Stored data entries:
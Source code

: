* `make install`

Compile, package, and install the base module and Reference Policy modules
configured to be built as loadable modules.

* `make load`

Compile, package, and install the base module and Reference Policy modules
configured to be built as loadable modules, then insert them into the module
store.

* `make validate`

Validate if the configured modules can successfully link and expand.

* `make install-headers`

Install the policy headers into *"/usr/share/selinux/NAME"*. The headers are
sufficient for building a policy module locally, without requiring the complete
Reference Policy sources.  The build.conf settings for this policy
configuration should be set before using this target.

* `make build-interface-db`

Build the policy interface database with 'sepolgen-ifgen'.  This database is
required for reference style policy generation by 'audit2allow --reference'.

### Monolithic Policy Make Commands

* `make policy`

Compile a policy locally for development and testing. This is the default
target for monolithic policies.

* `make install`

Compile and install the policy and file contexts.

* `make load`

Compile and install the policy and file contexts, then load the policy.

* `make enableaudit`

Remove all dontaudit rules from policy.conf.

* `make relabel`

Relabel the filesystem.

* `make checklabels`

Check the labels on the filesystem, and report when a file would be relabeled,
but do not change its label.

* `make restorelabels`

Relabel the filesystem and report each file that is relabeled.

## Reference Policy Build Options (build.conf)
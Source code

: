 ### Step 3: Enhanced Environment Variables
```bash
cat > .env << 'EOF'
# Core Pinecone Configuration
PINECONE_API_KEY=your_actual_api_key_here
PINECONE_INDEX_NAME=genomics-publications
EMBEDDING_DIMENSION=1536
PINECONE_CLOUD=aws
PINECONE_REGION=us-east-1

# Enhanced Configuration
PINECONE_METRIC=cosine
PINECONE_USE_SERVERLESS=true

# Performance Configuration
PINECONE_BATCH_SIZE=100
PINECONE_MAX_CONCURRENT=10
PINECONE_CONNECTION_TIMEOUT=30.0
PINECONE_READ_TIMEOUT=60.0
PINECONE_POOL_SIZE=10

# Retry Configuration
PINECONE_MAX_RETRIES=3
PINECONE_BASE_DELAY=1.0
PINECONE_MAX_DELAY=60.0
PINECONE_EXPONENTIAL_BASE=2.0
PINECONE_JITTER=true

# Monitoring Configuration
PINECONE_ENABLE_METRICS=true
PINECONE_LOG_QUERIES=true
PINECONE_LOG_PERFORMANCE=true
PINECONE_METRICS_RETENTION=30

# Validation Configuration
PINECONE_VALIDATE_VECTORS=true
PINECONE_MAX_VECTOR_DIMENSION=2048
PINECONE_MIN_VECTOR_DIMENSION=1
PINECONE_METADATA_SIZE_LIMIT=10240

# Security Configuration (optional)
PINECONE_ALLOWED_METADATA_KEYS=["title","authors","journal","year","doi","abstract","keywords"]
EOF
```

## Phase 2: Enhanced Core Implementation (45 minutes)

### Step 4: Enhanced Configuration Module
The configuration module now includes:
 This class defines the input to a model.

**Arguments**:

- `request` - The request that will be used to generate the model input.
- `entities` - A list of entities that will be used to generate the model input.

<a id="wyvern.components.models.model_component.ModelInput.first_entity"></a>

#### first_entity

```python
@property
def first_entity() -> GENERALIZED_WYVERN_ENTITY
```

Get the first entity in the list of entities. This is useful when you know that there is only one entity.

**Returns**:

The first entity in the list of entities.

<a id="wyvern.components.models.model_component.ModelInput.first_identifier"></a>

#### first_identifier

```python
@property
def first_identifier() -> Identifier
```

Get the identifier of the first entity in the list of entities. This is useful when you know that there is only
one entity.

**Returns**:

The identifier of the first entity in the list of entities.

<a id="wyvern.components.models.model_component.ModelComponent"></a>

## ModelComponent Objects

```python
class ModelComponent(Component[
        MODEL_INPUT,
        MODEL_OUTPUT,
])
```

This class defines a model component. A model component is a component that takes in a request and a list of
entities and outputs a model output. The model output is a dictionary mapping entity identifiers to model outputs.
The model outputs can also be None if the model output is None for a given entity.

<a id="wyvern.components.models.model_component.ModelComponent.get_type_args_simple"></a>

### ASSIGNMENT
Reply by returning the full set of records above exactly.

### SOLUTION TO THE PROBLEM
Source code

:* `make install`

Compile, package, and install the base module and Reference Policy modules
configured to be built as loadable modules.

* `make load`

Compile, package, and install the base module and Reference Policy modules
configured to be built as loadable modules, then insert them into the module
store.

* `make validate`

Validate if the configured modules can successfully link and expand.

* `make install-headers`

Install the policy headers into *"/usr/share/selinux/NAME"*. The headers are
sufficient for building a policy module locally, without requiring the complete
Reference Policy sources.  The build.conf settings for this policy
configuration should be set before using this target.

* `make build-interface-db`

Build the policy interface database with 'sepolgen-ifgen'.  This database is
required for reference style policy generation by 'audit2allow --reference'.

### Monolithic Policy Make Commands

* `make policy`

Compile a policy locally for development and testing. This is the default
target for monolithic policies.

* `make install`

Compile and install the policy and file contexts.

* `make load`

Compile and install the policy and file contexts, then load the policy.

* `make enableaudit`

Remove all dontaudit rules from policy.conf.

* `make relabel`

Relabel the filesystem.

* `make checklabels`

Check the labels on the filesystem, and report when a file would be relabeled,
but do not change its label.

* `make restorelabels`

Relabel the filesystem and report each file that is relabeled.

## Reference Policy Build Options (build.conf)
Source code

: ### Step 3: Enhanced Environment Variables
```bash
cat > .env << 'EOF'
# Core Pinecone Configuration
PINECONE_API_KEY=your_actual_api_key_here
PINECONE_INDEX_NAME=genomics-publications
EMBEDDING_DIMENSION=1536
PINECONE_CLOUD=aws
PINECONE_REGION=us-east-1

# Enhanced Configuration
PINECONE_METRIC=cosine
PINECONE_USE_SERVERLESS=true

# Performance Configuration
PINECONE_BATCH_SIZE=100
PINECONE_MAX_CONCURRENT=10
PINECONE_CONNECTION_TIMEOUT=30.0
PINECONE_READ_TIMEOUT=60.0
PINECONE_POOL_SIZE=10

# Retry Configuration
PINECONE_MAX_RETRIES=3
PINECONE_BASE_DELAY=1.0
PINECONE_MAX_DELAY=60.0
PINECONE_EXPONENTIAL_BASE=2.0
PINECONE_JITTER=true

# Monitoring Configuration
PINECONE_ENABLE_METRICS=true
PINECONE_LOG_QUERIES=true
PINECONE_LOG_PERFORMANCE=true
PINECONE_METRICS_RETENTION=30

# Validation Configuration
PINECONE_VALIDATE_VECTORS=true
PINECONE_MAX_VECTOR_DIMENSION=2048
PINECONE_MIN_VECTOR_DIMENSION=1
PINECONE_METADATA_SIZE_LIMIT=10240

# Security Configuration (optional)
PINECONE_ALLOWED_METADATA_KEYS=["title","authors","journal","year","doi","abstract","keywords"]
EOF
```

## Phase 2: Enhanced Core Implementation (45 minutes)

### Step 4: Enhanced Configuration Module
The configuration module now includes:
 This class defines the input to a model.

**Arguments**:

- `request` - The request that will be used to generate the model input.
- `entities` - A list of entities that will be used to generate the model input.

<a id="wyvern.components.models.model_component.ModelInput.first_entity"></a>

#### first_entity

```python
@property
def first_entity() -> GENERALIZED_WYVERN_ENTITY
```

Get the first entity in the list of entities. This is useful when you know that there is only one entity.

**Returns**:

The first entity in the list of entities.

<a id="wyvern.components.models.model_component.ModelInput.first_identifier"></a>

#### first_identifier

```python
@property
def first_identifier() -> Identifier
```

Get the identifier of the first entity in the list of entities. This is useful when you know that there is only
one entity.

**Returns**:

The identifier of the first entity in the list of entities.

<a id="wyvern.components.models.model_component.ModelComponent"></a>

## ModelComponent Objects

```python
class ModelComponent(Component[
        MODEL_INPUT,
        MODEL_OUTPUT,
])
```

This class defines a model component. A model component is a component that takes in a request and a list of
entities and outputs a model output. The model output is a dictionary mapping entity identifiers to model outputs.
The model outputs can also be None if the model output is None for a given entity.

<a id="wyvern.components.models.model_component.ModelComponent.get_type_args_simple"></a>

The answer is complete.